** INFORMATION SUPPLIED follows **

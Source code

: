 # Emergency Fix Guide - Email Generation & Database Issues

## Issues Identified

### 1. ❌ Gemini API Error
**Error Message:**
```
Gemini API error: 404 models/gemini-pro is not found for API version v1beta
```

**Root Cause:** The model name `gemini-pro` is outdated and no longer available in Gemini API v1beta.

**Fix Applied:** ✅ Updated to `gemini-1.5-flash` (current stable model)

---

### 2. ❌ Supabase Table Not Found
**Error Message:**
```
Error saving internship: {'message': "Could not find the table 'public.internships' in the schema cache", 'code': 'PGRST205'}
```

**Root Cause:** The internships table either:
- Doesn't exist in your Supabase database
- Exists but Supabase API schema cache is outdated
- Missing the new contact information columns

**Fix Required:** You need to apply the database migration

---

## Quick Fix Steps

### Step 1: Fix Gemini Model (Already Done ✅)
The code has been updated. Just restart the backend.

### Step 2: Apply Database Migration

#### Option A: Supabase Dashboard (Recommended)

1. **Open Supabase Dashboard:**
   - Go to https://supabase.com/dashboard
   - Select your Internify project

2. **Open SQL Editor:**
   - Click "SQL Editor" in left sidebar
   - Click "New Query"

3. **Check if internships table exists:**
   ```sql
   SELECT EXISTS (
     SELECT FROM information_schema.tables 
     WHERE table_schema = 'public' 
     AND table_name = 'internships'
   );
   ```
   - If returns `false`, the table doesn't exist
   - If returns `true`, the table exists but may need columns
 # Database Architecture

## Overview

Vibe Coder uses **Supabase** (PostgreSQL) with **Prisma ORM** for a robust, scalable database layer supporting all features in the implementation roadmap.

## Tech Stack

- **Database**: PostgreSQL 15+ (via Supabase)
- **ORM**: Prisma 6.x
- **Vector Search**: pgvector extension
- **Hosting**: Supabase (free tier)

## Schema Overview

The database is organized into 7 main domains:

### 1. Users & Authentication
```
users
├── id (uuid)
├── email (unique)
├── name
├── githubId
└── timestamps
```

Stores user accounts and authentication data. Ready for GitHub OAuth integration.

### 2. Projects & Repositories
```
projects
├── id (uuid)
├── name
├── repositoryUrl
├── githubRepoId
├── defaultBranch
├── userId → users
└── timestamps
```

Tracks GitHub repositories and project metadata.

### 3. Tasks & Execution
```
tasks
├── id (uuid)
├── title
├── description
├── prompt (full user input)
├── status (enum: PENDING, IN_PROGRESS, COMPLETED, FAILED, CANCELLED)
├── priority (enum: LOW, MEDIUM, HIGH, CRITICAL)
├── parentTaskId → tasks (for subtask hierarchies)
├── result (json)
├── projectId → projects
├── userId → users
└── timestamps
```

** End of INFORMATION SUPPLIED **

_WHAT THE TASK ASKS:_ Nothing in the records should change when you repeat them all.

_RESPONSE FOR THIS EXERCISE:_
Source code

: # Emergency Fix Guide - Email Generation & Database Issues

## Issues Identified

### 1. ❌ Gemini API Error
**Error Message:**
```
Gemini API error: 404 models/gemini-pro is not found for API version v1beta
```

**Root Cause:** The model name `gemini-pro` is outdated and no longer available in Gemini API v1beta.

**Fix Applied:** ✅ Updated to `gemini-1.5-flash` (current stable model)

---

### 2. ❌ Supabase Table Not Found
**Error Message:**
```
Error saving internship: {'message': "Could not find the table 'public.internships' in the schema cache", 'code': 'PGRST205'}
```

**Root Cause:** The internships table either:
- Doesn't exist in your Supabase database
- Exists but Supabase API schema cache is outdated
- Missing the new contact information columns

**Fix Required:** You need to apply the database migration

---

## Quick Fix Steps

### Step 1: Fix Gemini Model (Already Done ✅)
The code has been updated. Just restart the backend.

### Step 2: Apply Database Migration

#### Option A: Supabase Dashboard (Recommended)

1. **Open Supabase Dashboard:**
   - Go to https://supabase.com/dashboard
   - Select your Internify project

2. **Open SQL Editor:**
   - Click "SQL Editor" in left sidebar
   - Click "New Query"

3. **Check if internships table exists:**
   ```sql
   SELECT EXISTS (
     SELECT FROM information_schema.tables 
     WHERE table_schema = 'public' 
     AND table_name = 'internships'
   );
   ```
   - If returns `false`, the table doesn't exist
   - If returns `true`, the table exists but may need columns
 # Database Architecture

## Overview

Vibe Coder uses **Supabase** (PostgreSQL) with **Prisma ORM** for a robust, scalable database layer supporting all features in the implementation roadmap.

## Tech Stack

- **Database**: PostgreSQL 15+ (via Supabase)
- **ORM**: Prisma 6.x
- **Vector Search**: pgvector extension
- **Hosting**: Supabase (free tier)

## Schema Overview

The database is organized into 7 main domains:

### 1. Users & Authentication
```
users
├── id (uuid)
├── email (unique)
├── name
├── githubId
└── timestamps
```

Stores user accounts and authentication data. Ready for GitHub OAuth integration.

### 2. Projects & Repositories
```
projects
├── id (uuid)
├── name
├── repositoryUrl
├── githubRepoId
├── defaultBranch
├── userId → users
└── timestamps
```

Tracks GitHub repositories and project metadata.

### 3. Tasks & Execution
```
tasks
├── id (uuid)
├── title
├── description
├── prompt (full user input)
├── status (enum: PENDING, IN_PROGRESS, COMPLETED, FAILED, CANCELLED)
├── priority (enum: LOW, MEDIUM, HIGH, CRITICAL)
├── parentTaskId → tasks (for subtask hierarchies)
├── result (json)
├── projectId → projects
├── userId → users
└── timestamps
```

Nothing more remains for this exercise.